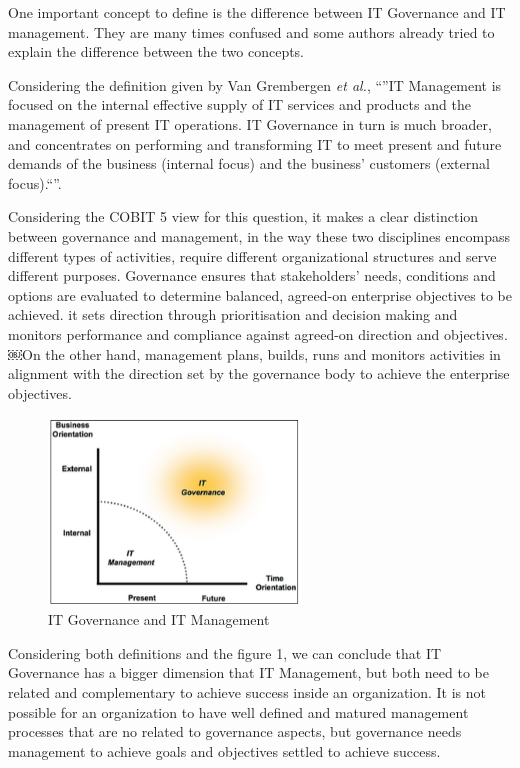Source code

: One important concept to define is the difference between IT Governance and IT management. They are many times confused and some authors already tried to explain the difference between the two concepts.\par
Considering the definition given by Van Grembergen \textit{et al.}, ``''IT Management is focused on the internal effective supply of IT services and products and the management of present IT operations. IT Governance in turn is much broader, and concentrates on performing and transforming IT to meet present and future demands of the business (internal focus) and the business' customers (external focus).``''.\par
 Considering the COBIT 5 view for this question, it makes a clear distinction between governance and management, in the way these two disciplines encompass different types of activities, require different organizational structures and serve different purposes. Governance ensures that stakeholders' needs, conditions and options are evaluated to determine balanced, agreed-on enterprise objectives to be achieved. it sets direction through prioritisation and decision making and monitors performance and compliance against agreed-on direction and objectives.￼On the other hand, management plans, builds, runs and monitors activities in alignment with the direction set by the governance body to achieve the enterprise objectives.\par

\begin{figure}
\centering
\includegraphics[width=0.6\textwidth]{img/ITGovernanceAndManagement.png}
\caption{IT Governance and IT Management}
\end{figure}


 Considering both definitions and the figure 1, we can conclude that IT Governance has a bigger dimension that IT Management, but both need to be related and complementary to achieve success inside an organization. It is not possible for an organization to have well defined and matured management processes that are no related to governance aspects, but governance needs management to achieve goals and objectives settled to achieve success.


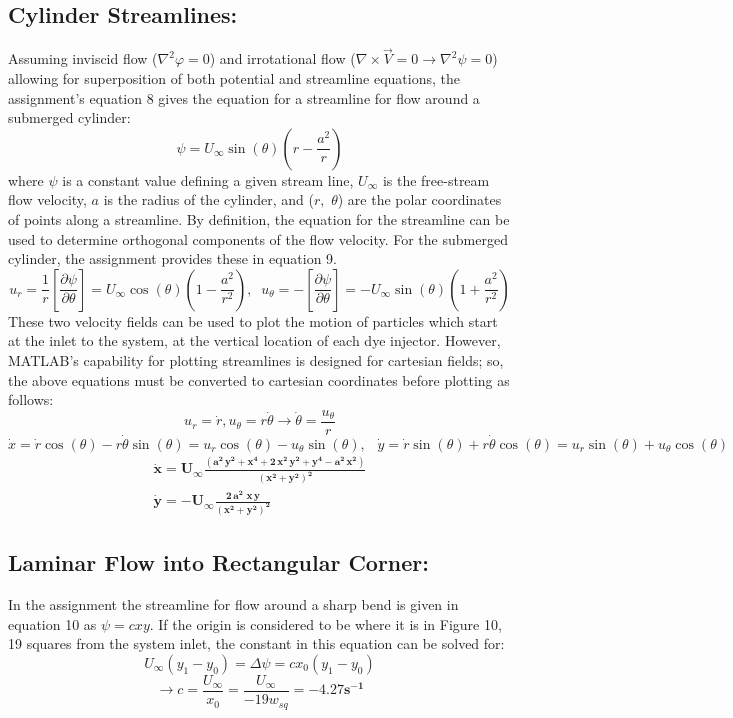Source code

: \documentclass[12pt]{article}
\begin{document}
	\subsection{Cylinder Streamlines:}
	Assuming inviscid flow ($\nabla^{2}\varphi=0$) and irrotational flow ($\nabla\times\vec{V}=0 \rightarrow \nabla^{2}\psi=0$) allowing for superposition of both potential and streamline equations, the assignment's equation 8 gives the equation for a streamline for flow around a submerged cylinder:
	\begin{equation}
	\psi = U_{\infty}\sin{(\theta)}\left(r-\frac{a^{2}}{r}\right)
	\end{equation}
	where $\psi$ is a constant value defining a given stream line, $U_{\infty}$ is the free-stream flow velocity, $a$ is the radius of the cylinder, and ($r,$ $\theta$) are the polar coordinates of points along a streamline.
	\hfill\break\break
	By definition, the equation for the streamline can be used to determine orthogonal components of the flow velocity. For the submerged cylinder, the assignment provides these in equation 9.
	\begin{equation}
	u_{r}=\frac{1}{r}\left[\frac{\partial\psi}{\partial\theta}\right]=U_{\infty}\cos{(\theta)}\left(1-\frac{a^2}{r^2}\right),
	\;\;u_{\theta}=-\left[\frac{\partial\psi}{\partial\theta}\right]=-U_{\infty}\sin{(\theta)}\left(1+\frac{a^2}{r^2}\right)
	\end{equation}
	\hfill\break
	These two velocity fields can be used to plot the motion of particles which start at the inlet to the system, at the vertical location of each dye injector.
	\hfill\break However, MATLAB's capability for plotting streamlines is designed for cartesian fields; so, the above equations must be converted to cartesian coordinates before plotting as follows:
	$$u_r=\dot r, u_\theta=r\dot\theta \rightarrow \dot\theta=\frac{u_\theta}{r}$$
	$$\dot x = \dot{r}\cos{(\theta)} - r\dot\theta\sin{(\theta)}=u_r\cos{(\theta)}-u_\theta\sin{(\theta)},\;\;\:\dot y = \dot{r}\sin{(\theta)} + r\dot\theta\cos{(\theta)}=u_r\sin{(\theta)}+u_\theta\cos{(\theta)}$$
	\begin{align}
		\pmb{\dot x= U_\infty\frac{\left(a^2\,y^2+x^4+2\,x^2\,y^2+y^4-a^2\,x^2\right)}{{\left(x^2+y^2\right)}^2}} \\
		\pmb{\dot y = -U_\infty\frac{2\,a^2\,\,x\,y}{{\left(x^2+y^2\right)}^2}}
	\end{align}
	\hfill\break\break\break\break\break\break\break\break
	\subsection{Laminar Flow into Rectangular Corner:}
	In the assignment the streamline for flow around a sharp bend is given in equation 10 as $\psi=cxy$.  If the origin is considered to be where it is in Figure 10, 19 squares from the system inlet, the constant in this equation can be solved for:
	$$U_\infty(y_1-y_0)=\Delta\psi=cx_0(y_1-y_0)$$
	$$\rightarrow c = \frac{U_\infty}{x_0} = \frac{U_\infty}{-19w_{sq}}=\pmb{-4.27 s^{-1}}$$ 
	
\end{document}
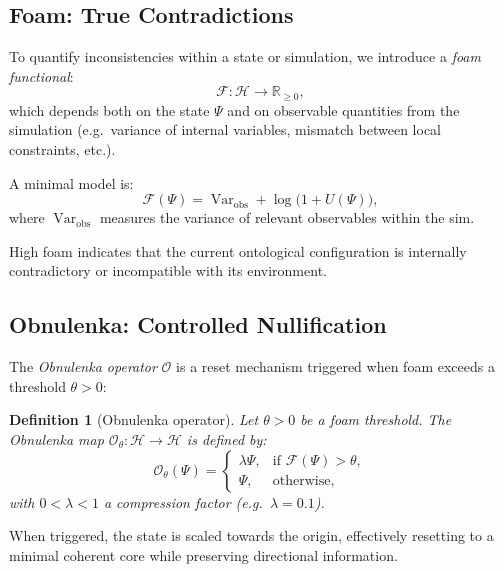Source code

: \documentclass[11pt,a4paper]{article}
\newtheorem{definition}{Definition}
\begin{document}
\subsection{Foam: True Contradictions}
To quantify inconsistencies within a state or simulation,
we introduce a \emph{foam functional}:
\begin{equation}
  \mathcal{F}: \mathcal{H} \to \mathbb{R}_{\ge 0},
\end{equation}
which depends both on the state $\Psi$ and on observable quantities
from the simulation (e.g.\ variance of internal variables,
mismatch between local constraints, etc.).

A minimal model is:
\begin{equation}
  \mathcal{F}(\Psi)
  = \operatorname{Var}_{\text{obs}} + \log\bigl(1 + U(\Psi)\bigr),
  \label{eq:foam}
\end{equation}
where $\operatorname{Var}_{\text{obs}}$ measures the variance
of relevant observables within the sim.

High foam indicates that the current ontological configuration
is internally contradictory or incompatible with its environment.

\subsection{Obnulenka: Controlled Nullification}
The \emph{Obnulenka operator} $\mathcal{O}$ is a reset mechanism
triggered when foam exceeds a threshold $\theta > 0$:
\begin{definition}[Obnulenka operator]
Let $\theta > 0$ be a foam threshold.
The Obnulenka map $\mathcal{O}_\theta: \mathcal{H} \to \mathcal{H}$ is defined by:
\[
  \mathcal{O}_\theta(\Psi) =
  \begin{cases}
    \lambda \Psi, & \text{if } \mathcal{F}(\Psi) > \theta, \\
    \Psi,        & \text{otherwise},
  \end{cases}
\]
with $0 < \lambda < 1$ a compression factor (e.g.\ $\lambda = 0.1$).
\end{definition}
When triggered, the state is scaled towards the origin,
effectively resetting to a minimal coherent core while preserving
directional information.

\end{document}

■ ■ ■ ■

What to do =>
Find the word "rightarrow" in the entries above, then copy each line that holds it.

Expected answer =>
	Assuming inviscid flow ($\nabla^{2}\varphi=0$) and irrotational flow ($\nabla\times\vec{V}=0 \rightarrow \nabla^{2}\psi=0$) allowing for superposition of both potential and streamline equations, the assignment's equation 8 gives the equation for a streamline for flow around a submerged cylinder:
	$$u_r=\dot r, u_\theta=r\dot\theta \rightarrow \dot\theta=\frac{u_\theta}{r}$$
	$$\rightarrow c = \frac{U_\infty}{x_0} = \frac{U_\infty}{-19w_{sq}}=\pmb{-4.27 s^{-1}}$$ 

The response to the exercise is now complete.